The Reorganizing Party and the Foreign Investor shall respond to the reasonable demands of the opposite party by providing relevant truthful and detailed information and data, may not mislead or deceive the opposite party and shall bear the appropriate confidentiality obligations.

  1. If the enterprise reorganization is to be effected through the assignment of State-owned Property Rights or the sale of assets, the Reorganizing Party shall preferentially opt for an open competitive pricing method to determine the Foreign Investor and assignment price. When selecting an open competitive pricing method of assignment, the relevant procedures shall be carried out in accordance with the law and the relevant details on the State-owned Property Rights to be assigned or the assets to be sold shall be announced publicly. If assignment by agreement is opted for, such assignment shall be conducted in an open manner.

Regardless of the assignment method opted for, the Reorganizing Party and the Foreign Investor shall execute an assignment agreement in accordance with the relevant State regulations and these Provisions. The terms of the assignment agreement shall mainly include the basic information on the State-owned Property Rights to be assigned, the settlement arrangements for the staff and workers, the disposal of claims and debts, the assignment ratio, the assignment price, the method of payment and payment conditions, matters relating to the delivery of the property rights, corporate restructuring, etc.

Article 9: The Use of Foreign Investment to Reorganize State-owned Enterprises shall be effected in accordance with the following procedure:

  1. The Reorganizing Party (if there are two or more Reorganizing Parties, one shall be selected as the Reorganizing Party) shall submit a reorganization application to the competent department in charge of foreign trade and economic cooperation at the same level. Such documents as a feasibility study, details of the Reorganizing Party and the Enterprise to be Reorganized, details of the Foreign Investor (including its financial statements for the most recent three years audited by a certified accountant and the market share accounted for by the products or services of the enterprises in the same industry in China actually controlled by the Foreign Investor), the reorganization program (including the arrangements for the settlement of staff and worker and for the disposal of claims and debts and the corporate restructuring program), the business scope and equity structure of the reorganized enterprise (including the enterprises in which it has a direct or indirect interest) shall be included with the reorganization application materials.

The department in charge of foreign trade and economic cooperation that received the application shall examine the same in accordance with the authority bestowed by the Guiding the Direction of Foreign Investment Provisions and the relevant laws and regulations. If an enterprise operated by the central government or Party authorities and its wholly-owned enterprises or the enterprises in which it has controlling interest is to be reorganized, or if the Enterprise to be Reorganized directly or indirectly holds equity in a listed company or if the reorganized enterprise is to have total assets of not less than US$30 million, the examination shall be conducted by the State Council department in charge of foreign trade and economic cooperation. If the reorganization of such an enterprise might lead to monopolization of the market or impede fair competition, hearings shall be organized before the examination. The department in charge of foreign trade and economic cooperation shall issue its official reply on whether or not it consents to the reorganization within 45 working days after receipt of the reorganization application materials. If hearings are held, the official reply shall be issued within three months.

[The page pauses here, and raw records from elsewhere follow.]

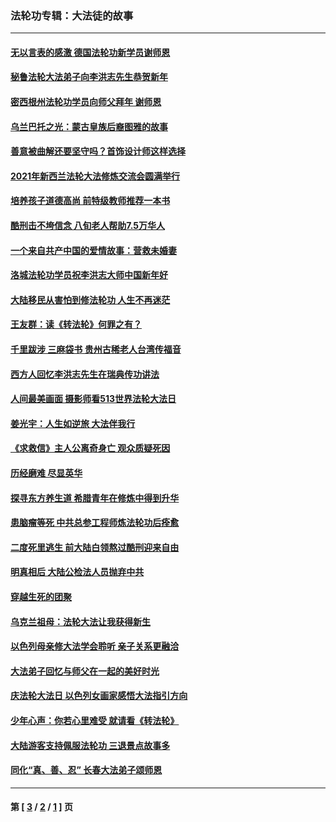 ### 法轮功专辑：大法徒的故事
---
#### [无以言表的感激 德国法轮功新学员谢师恩](../../pages/nf1147481/n13543790.md?04140430) 
#### [秘鲁法轮大法弟子向李洪志先生恭贺新年](../../pages/nf1147481/n13540182.md?04140430) 
#### [密西根州法轮功学员向师父拜年 谢师恩](../../pages/nf1147481/n13538183.md?04140430) 
#### [乌兰巴托之光：蒙古皇族后裔图雅的故事](../../pages/nf1147481/n13155759.md?04140430) 
#### [善意被曲解还要坚守吗？首饰设计师这样选择](../../pages/nf1147481/n13077575.md?04140430) 
#### [2021年新西兰法轮大法修炼交流会圆满举行](../../pages/nf1147481/n13033149.md?04140430) 
#### [培养孩子道德高尚 前特级教师推荐一本书](../../pages/nf1147481/n12938640.md?04140430) 
#### [酷刑击不垮信念 八旬老人帮助7.5万华人](../../pages/nf1147481/n12880712.md?04140430) 
#### [一个来自共产中国的爱情故事：营救未婚妻](../../pages/nf1147481/n12778386.md?04140430) 
#### [洛城法轮功学员祝李洪志大师中国新年好](../../pages/nf1147481/n12724685.md?04140430) 
#### [大陆移民从害怕到修法轮功 人生不再迷茫](../../pages/nf1147481/n12414325.md?04140430) 
#### [王友群：读《转法轮》何罪之有？](../../pages/nf1147481/n12408647.md?04140430) 
#### [千里跋涉 三麻袋书 贵州古稀老人台湾传福音](../../pages/nf1147481/n12198750.md?04140430) 
#### [西方人回忆李洪志先生在瑞典传功讲法](../../pages/nf1147481/n12099607.md?04140430) 
#### [人间最美画面 摄影师看513世界法轮大法日](../../pages/nf1147481/n12094118.md?04140430) 
#### [姜光宇：人生如逆旅 大法伴我行](../../pages/nf1147481/n12088664.md?04140430) 
#### [《求救信》主人公离奇身亡 观众质疑死因](../../pages/nf1147481/n11845215.md?04140430) 
#### [历经磨难 尽显英华](../../pages/nf1147481/n11723297.md?04140430) 
#### [探寻东方养生道 希腊青年在修炼中得到升华](../../pages/nf1147481/n11494502.md?04140430) 
#### [患脑瘤等死 中共总参工程师炼法轮功后痊愈](../../pages/nf1147481/n11466682.md?04140430) 
#### [二度死里逃生 前大陆白领熬过酷刑迎来自由](../../pages/nf1147481/n11368594.md?04140430) 
#### [明真相后 大陆公检法人员抛弃中共](../../pages/nf1147481/n11358618.md?04140430) 
#### [穿越生死的团聚](../../pages/nf1147481/n11258922.md?04140430) 
#### [乌克兰祖母：法轮大法让我获得新生](../../pages/nf1147481/n11269457.md?04140430) 
#### [以色列母亲修大法学会聆听 亲子关系更融洽](../../pages/nf1147481/n11268195.md?04140430) 
#### [大法弟子回忆与师父在一起的美好时光](../../pages/nf1147481/n11267759.md?04140430) 
#### [庆法轮大法日 以色列女画家感悟大法指引方向](../../pages/nf1147481/n11267735.md?04140430) 
#### [少年心声：你若心里难受 就请看《转法轮》](../../pages/nf1147481/n11267496.md?04140430) 
#### [大陆游客支持佩服法轮功 三退景点故事多](../../pages/nf1147481/n11267378.md?04140430) 
#### [同化“真、善、忍” 长春大法弟子颂师恩](../../pages/nf1147481/n11266497.md?04140430) 

---
#### 第 [ [3](./3.md?04140430) / [2](./2.md?04140430) / [1](./1.md?04140430) ] 页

If the State has other regulations on the use of foreign investment in the industry of which the Enterprise to be Reorganized and the enterprises in which it has a direct or indirect interest are a part or on the change in the nature of the State-owned shares of the Owners of the State-owned Property Rights in a listed company arising due to the change in the property rights, such regulations shall prevail.

  1. The assignment agreement executed by the Reorganizing Party and the Foreign Investor shall be submitted for approval in accordance with the relevant provisions of the Ministry of Finance, Issue of the <Administration of the State-owned Capital and Financial Affairs of Enterprises Tentative Procedures> Circular (ref. Cai Qi [2001] No.325). The assignment agreement shall enter into effect upon approval.

Such documents as the State-owned Property Rights Registration Certificate, information on the approval or record filing of the audit report and asset appraisal report of the Enterprise to be Reorganized, the staff and worker settlement program, the claim and debt agreement, the corporate restructuring program, the relevant resolutions of the Reorganizing Party and the Enterprise to be Reorganized, the opinions or resolution of the staff and worker congress of the Enterprise to be Reorganized, etc. shall accompany the assignment agreement.

  1. The Reorganizing Party or the Enterprise to be Reorganized shall, on the strength of the approval documents for the reorganization application and assignment agreement, carry out examination and approval procedures for foreign-invested enterprises in accordance with the law. If the reorganized enterprise is to be a company limited by shares, matters shall be handled in accordance with the relevant provisions of the PRC Company Law.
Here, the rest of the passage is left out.